Я поднимаюсь, опираюсь на секунду о спинку стула и шепчу: «Мне пора», или: «Прости», или: «Заткнись, черт возьми!» Она смотрит на меня с удивлением, глаза у нее блестят, губы продолжают двигаться, но я ничего не слышу, иду по коридору и убегаю прочь. Навсегда.
Бархатная ночь сжала меня в своих объятьях, чьи-то крылья или выпавшие из них перышки коснулись моего лица. В темноте я слышу, как шепчет озеро. Оно гладкое, словно зеркало. Вода стала фиолетовой, она кажется густой и живой, а над ней дрожит лунный свет. Деревья наклоняются ко мне — это великаны, им хочется разглядеть получше диковинное двуногое существо, они следят за мной сквозь медленно покачивающиеся кроны. Весь мир — заблудшие и туманные звезды, тени, невидимые животные, растения, выдающие пьянящие глотки кислорода — с доверием смотрит на меня, я улавливаю его глубокое дыхание.

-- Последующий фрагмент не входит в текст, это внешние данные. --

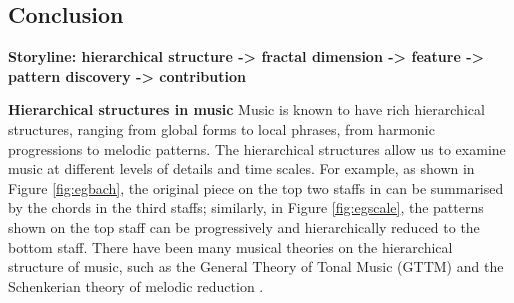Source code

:\subsection{Conclusion}



  






\textbf{Storyline: hierarchical structure -> fractal dimension -> feature -> pattern discovery -> contribution }

\textbf{Hierarchical structures in music}
Music is known to have rich hierarchical structures, ranging from global forms to local phrases, from harmonic progressions to melodic patterns. 
The hierarchical structures allow us to examine music at different levels of details and time scales. For example, as shown in Figure \ref{fig:egbach}, the original piece on the top two staffs in can be summarised by the chords in the third staffs; similarly, in Figure \ref{fig:egscale}, the patterns shown on the top staff can be progressively and hierarchically reduced to the bottom staff. 
There have been many musical theories on the hierarchical structure of music, such as the General Theory of Tonal Music (GTTM) \cite{lerdahl1985generative} and the Schenkerian theory of melodic reduction \cite{forte1959schenker}.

Интересно, имеет ли мать хоть малейшее представление о той иной жизни, которую она хотела бы вести? Понимает ли, о чем говорит? Или это всего лишь фантазия — слепящий далекий горизонт, девственно чистое небо? Или девичий талисман, отполированный годами тщетных ожиданий — каждый новый день озаряет его новым светом, и он тоже кажется новеньким, будто его только что вытащили из самого сердца земли.
Я подхожу к кромке воды, она зовет меня. Спокойно дышит, как спящее, а может, раненое животное.
Я вижу Джил: она сидит, голая, в кресле, машет руками, повторяя движения какого-то мужчины. Бернара Барбея? Господи боже. Джил водит рукой, показывая, как та скользит по голой материнской спине. Я вижу мать, замечаю, как непривычно сверкают ее глаза, когда она смотрит на Бернара Барбея. Вижу сестру в халате или футболке — она, заспанная, идет на кухню — и ловлю его пристальный взгляд. Мать нервно закуривает. Я закрываю глаза, чтобы отогнать невыносимые картинки, которые проносятся в моем воспаленном воображении.
Передо мной непроявленная фотография, оставленная в фотоаппарате. Пленка, скрутившаяся в темноте, как свернувшийся калачиком зверек. Снимок сделан, но рассмотреть его пока не удается.
Я вижу Саммер с Франком: они исходят по́том, их волосы перепутаны, они связывают тела любовников, как мокрые веревки; повсюду разбросана одежда, на журнальном столике валяются бутылки. Вижу мать: ее лицо искажает гримаса, как будто она получила удар током и, не издавая ни звука, вопит от боли. Как в замедленной съемке вижу отца: он бросается к сестре — она голая, лицо у нее горит, его заливают слезы, на фоне отцовской рубашки она кажется еще более нагой. Вижу его руки на ее бедрах, он сжимает их, на коже у сестры выступают красные пятна. Он держит ее, слишком крепко держит, слишком сильно прижимает к себе; я вижу, как ее грудь вжимается в отцовскую, низ живота прижимается к его брюкам, и у меня кружится голова.
Я склоняюсь над парапетом, мое лицо отражается в темной воде. Плеск от броска камня, история, нашептанная на ухо в постели.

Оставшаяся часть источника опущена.